### What is required
Copy out each line from the material where the word "minimum" is found.
+ + + + +
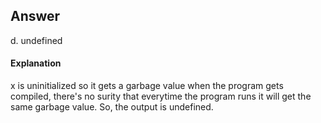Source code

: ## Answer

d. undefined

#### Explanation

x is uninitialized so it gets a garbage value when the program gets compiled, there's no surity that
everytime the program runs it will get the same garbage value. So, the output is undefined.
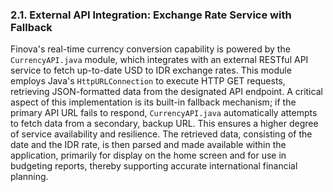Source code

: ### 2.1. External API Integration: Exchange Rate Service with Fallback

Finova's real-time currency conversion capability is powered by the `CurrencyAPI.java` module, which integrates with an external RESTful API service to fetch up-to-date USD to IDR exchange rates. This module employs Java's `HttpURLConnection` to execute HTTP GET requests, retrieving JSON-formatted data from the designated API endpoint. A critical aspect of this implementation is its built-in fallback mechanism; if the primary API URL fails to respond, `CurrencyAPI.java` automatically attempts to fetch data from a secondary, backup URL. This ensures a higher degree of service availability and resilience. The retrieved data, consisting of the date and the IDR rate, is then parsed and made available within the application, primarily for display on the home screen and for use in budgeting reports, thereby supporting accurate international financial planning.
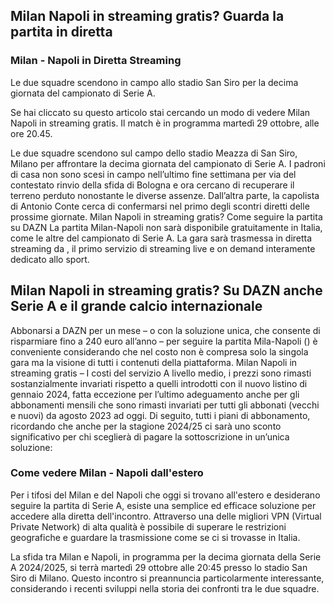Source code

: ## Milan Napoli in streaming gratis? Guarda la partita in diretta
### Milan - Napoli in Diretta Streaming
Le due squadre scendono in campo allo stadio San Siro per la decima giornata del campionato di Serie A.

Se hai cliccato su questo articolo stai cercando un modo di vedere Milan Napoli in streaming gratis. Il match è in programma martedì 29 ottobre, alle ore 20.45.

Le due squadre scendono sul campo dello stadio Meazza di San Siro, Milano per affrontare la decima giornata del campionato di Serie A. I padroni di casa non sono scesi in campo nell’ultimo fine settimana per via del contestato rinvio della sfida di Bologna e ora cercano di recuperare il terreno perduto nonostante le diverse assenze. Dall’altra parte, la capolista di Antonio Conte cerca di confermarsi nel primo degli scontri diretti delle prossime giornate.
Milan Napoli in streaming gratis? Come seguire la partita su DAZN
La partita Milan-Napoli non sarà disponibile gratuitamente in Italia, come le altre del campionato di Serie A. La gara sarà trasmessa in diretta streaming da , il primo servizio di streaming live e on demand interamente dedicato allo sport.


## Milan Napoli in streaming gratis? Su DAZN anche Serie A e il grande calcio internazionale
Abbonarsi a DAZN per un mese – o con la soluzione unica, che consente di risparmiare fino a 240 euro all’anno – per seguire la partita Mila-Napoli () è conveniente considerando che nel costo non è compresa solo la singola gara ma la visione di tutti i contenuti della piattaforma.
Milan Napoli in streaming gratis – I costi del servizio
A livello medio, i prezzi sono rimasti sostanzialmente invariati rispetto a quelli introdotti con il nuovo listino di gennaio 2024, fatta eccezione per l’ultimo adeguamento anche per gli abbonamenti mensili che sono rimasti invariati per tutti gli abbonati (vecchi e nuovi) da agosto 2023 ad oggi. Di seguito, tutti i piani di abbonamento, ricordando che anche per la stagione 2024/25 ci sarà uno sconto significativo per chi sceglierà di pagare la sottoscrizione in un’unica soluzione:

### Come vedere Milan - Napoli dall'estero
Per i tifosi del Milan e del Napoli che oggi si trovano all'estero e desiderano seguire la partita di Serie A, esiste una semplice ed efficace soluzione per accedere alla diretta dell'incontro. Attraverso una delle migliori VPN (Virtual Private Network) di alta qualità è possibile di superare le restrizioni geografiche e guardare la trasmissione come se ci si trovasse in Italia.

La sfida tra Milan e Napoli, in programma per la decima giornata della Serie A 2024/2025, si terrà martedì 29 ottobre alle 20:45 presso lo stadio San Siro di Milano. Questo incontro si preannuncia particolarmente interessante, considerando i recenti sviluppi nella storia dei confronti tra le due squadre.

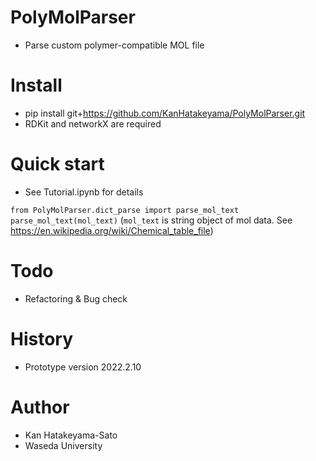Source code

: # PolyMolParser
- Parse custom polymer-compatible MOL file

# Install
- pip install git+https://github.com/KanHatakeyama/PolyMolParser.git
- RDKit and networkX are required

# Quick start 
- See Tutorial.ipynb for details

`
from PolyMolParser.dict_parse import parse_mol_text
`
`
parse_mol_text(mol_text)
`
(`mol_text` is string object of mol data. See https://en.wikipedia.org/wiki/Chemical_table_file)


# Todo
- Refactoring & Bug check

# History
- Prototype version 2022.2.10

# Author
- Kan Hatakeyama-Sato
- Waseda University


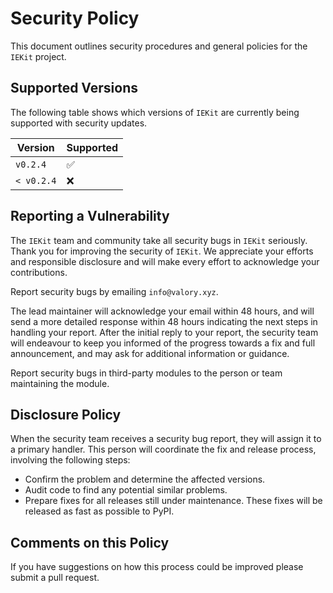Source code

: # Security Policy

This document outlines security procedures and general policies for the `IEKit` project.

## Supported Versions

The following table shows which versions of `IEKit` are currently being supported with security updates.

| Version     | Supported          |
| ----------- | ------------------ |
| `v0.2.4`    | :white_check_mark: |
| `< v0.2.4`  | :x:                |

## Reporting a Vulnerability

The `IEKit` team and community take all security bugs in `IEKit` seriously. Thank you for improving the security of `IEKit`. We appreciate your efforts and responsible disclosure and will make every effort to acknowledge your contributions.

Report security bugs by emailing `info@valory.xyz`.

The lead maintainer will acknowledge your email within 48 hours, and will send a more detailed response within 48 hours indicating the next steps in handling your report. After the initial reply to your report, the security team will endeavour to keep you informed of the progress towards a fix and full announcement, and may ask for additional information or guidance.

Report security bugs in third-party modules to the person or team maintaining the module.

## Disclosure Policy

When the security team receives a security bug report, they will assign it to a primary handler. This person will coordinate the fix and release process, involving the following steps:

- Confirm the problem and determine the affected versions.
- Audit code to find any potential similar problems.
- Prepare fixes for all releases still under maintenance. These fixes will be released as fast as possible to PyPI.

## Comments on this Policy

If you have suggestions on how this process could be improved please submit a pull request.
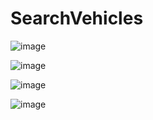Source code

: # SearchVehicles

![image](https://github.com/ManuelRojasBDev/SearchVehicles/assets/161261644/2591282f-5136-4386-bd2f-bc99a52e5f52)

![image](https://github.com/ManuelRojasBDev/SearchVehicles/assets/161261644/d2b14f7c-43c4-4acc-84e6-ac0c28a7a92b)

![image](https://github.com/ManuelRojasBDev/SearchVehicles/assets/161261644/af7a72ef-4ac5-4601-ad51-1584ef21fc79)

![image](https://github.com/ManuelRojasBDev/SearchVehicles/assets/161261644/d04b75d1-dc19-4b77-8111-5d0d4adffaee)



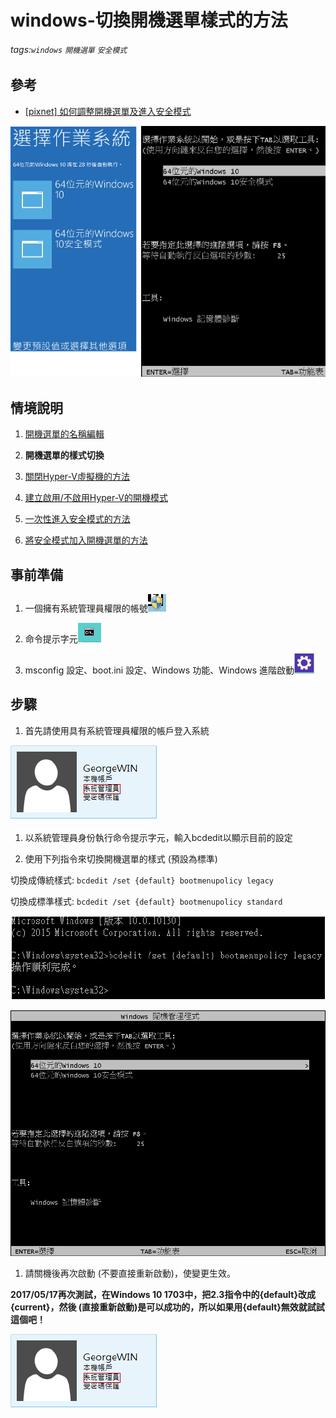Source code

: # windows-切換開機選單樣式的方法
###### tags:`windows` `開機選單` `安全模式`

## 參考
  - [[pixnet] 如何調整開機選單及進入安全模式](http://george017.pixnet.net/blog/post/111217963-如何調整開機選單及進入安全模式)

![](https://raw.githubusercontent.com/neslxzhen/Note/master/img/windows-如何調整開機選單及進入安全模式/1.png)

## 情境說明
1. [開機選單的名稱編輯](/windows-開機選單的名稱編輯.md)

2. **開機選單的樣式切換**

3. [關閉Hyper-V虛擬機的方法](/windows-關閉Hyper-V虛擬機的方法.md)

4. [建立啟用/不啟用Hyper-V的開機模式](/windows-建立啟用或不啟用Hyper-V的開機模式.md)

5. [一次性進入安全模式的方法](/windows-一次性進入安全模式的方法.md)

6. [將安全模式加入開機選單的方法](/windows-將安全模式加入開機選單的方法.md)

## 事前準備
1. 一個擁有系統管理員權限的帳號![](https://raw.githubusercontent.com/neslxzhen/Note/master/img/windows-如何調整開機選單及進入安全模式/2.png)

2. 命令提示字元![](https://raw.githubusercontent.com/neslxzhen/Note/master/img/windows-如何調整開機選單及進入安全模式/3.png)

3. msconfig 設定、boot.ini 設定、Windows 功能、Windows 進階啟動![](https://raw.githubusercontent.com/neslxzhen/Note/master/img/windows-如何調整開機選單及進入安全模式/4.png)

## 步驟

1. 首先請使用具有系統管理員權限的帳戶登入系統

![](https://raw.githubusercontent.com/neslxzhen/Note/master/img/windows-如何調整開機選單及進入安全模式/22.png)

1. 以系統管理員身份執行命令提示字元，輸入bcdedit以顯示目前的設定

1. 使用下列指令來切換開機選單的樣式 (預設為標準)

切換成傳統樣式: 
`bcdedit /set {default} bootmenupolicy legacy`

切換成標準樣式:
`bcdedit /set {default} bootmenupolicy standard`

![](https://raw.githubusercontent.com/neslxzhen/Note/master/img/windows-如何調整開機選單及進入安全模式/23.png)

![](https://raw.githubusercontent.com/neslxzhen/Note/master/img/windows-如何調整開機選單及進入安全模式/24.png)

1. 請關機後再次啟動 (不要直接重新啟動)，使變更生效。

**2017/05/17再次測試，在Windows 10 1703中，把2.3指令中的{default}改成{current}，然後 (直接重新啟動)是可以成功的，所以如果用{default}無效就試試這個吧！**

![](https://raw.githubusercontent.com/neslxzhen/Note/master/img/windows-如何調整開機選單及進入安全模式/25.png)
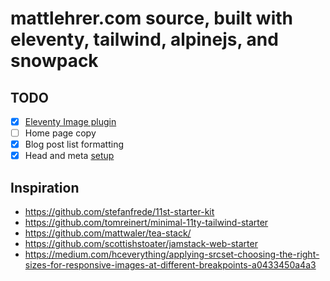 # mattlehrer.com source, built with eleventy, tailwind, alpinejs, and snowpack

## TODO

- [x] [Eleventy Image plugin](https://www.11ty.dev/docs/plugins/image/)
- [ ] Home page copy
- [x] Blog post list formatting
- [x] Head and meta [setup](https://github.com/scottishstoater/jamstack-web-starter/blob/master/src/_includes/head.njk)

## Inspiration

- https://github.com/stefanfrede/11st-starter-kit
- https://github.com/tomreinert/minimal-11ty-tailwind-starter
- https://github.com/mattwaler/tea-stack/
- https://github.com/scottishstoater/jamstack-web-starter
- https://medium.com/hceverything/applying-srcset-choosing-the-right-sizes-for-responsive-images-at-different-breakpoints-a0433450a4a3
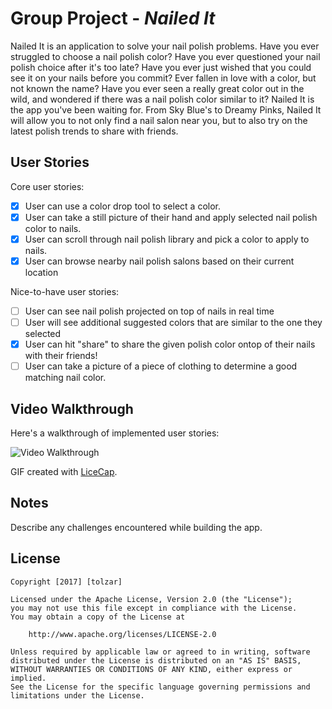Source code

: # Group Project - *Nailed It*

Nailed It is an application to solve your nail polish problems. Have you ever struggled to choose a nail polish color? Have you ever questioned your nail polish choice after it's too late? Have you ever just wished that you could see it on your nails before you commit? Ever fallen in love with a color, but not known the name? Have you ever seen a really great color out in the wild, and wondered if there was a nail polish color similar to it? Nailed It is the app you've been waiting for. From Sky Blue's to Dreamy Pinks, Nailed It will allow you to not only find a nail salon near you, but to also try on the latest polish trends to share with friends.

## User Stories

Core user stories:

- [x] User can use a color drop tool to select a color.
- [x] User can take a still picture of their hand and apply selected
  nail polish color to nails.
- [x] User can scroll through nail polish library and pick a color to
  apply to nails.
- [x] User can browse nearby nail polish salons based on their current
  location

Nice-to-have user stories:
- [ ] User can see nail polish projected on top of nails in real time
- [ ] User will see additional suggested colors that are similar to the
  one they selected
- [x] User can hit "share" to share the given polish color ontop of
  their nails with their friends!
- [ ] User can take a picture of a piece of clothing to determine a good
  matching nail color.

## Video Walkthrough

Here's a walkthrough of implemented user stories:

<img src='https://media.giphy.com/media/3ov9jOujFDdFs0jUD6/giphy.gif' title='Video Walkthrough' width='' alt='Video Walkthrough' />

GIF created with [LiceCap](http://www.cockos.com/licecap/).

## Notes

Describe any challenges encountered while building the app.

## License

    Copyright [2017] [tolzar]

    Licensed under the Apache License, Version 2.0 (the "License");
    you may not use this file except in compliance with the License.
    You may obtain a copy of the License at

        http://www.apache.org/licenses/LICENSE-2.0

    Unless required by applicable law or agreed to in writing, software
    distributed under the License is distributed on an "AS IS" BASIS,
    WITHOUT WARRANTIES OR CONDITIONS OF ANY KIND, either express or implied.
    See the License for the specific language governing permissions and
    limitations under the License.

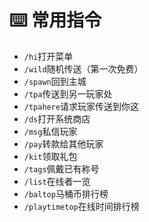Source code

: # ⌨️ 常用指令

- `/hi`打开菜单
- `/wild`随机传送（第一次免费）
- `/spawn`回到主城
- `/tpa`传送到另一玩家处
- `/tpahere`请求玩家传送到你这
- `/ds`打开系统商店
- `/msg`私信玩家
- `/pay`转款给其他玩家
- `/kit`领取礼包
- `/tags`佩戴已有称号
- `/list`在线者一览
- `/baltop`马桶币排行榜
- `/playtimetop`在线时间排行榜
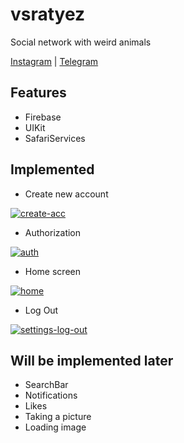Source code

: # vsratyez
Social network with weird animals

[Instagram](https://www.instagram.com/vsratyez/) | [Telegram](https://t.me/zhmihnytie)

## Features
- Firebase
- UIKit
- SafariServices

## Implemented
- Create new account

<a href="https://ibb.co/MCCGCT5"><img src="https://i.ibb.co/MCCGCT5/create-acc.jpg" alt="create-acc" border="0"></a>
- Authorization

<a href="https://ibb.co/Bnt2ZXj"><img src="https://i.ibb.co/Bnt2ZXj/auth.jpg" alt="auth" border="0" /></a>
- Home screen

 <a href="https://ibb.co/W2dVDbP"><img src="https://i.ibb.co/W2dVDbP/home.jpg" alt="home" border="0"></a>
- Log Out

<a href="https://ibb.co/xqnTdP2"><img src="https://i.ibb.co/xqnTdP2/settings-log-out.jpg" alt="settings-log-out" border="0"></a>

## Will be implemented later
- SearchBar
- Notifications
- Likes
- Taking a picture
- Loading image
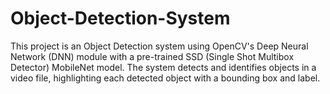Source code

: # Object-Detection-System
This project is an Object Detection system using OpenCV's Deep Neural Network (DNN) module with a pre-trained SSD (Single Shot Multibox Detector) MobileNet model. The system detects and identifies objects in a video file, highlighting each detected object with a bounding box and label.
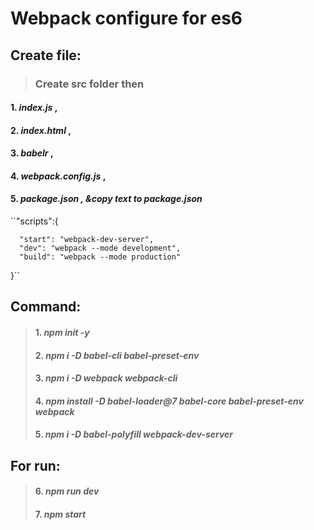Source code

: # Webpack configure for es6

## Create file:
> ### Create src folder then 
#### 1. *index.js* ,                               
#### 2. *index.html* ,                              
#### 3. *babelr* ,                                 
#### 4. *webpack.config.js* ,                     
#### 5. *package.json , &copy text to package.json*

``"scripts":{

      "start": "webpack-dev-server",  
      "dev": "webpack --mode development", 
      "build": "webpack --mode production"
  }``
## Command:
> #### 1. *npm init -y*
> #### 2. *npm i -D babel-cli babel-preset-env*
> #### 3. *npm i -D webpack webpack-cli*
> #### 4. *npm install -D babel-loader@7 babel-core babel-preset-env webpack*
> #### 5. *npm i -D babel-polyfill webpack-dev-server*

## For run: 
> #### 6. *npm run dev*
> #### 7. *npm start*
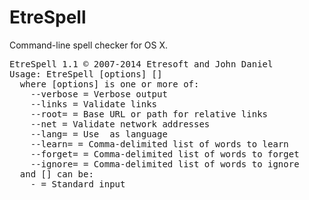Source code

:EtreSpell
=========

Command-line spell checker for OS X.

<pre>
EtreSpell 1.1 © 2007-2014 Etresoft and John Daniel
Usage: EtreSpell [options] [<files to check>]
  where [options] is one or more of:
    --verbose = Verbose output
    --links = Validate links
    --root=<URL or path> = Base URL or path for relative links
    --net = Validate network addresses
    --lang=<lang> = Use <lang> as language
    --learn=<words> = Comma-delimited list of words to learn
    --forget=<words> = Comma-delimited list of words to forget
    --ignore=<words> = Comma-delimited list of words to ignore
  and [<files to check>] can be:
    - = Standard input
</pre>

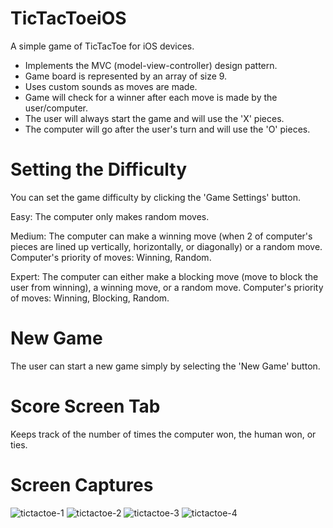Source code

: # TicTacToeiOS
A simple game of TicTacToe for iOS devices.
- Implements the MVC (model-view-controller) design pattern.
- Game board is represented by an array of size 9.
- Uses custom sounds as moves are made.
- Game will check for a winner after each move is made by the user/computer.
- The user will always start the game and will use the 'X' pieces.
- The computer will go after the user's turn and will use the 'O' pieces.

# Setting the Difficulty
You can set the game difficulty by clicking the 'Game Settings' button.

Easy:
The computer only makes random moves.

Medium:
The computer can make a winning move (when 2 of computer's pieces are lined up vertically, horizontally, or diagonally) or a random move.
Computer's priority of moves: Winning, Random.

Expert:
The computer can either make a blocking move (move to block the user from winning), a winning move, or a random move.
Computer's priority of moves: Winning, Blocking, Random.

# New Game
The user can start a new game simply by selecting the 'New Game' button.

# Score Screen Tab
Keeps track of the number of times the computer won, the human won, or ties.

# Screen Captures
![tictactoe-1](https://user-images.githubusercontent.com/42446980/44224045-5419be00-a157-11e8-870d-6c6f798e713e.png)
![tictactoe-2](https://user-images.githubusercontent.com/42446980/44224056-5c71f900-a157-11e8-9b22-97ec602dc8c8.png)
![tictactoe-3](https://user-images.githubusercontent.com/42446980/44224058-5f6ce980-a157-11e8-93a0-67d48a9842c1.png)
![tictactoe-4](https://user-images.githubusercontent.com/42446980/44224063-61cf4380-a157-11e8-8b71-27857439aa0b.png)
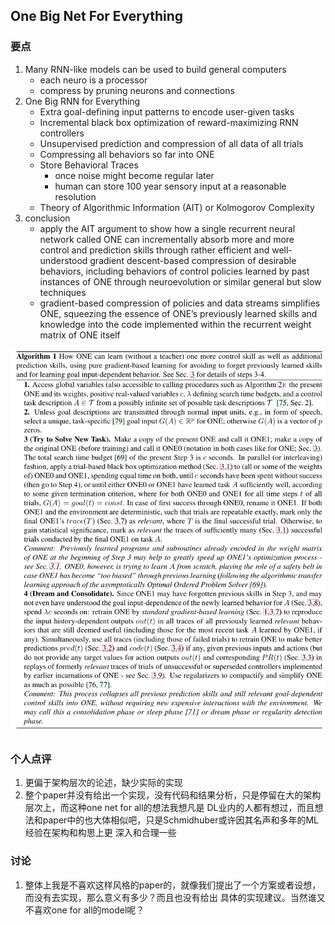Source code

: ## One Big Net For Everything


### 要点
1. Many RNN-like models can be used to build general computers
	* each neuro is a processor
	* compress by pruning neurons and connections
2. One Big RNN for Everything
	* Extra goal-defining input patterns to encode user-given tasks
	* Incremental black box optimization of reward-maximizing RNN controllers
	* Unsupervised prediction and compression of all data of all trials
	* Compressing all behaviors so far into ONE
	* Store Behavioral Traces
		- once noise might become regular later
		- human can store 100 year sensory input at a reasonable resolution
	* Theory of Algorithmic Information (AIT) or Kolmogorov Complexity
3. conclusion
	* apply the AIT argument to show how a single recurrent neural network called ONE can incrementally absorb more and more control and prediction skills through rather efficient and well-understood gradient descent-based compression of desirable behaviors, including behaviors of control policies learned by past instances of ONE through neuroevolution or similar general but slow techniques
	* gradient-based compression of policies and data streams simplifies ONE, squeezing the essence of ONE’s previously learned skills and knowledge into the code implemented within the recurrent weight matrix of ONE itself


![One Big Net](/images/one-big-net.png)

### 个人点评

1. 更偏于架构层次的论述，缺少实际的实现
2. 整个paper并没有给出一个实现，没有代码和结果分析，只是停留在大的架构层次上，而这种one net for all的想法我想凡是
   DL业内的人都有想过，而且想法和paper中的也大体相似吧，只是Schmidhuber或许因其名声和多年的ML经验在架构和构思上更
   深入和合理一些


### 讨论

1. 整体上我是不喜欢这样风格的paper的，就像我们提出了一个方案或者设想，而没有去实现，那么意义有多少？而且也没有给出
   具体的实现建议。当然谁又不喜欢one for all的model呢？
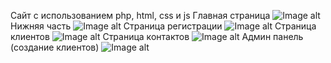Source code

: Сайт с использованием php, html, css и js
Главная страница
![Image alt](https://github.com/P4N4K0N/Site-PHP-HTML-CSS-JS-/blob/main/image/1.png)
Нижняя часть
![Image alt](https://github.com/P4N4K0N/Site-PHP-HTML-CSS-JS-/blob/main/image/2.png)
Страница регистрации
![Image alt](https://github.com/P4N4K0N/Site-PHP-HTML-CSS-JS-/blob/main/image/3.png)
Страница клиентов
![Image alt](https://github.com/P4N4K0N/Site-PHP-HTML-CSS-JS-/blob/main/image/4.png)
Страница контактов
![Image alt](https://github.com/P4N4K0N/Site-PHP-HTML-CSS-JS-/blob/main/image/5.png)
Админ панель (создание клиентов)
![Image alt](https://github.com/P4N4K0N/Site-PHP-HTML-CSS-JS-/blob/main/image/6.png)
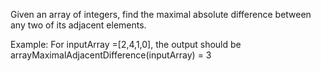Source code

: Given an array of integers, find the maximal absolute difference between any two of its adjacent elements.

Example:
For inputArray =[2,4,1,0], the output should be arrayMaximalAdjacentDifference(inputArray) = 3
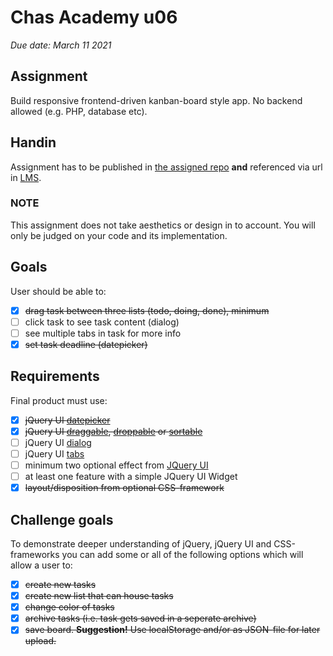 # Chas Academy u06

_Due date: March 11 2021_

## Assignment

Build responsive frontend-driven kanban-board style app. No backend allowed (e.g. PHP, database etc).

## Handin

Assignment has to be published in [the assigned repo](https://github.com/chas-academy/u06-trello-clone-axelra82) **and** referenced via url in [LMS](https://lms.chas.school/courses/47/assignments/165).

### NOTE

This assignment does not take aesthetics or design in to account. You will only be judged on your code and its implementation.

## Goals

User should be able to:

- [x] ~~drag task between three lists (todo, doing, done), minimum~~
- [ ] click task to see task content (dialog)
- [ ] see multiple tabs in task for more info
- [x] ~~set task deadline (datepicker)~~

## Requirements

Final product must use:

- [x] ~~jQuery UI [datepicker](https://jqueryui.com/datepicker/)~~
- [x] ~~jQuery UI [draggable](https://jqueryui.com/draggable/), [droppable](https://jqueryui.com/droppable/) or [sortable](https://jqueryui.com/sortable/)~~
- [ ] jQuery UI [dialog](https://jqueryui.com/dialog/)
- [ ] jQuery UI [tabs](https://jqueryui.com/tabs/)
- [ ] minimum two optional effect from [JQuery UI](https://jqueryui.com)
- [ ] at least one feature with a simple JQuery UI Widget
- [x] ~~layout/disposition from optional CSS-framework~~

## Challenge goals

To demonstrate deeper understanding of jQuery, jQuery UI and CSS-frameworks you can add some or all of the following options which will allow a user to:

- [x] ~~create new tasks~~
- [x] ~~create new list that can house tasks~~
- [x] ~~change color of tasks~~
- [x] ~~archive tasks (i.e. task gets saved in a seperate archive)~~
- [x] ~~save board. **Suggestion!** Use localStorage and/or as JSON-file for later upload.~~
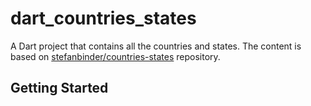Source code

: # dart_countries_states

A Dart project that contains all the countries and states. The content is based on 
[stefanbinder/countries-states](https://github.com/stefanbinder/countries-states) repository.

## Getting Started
+ + + + +
### Solution below
- [x] ~~drag task between three lists (todo, doing, done), minimum~~
- [ ] minimum two optional effect from [JQuery UI](https://jqueryui.com)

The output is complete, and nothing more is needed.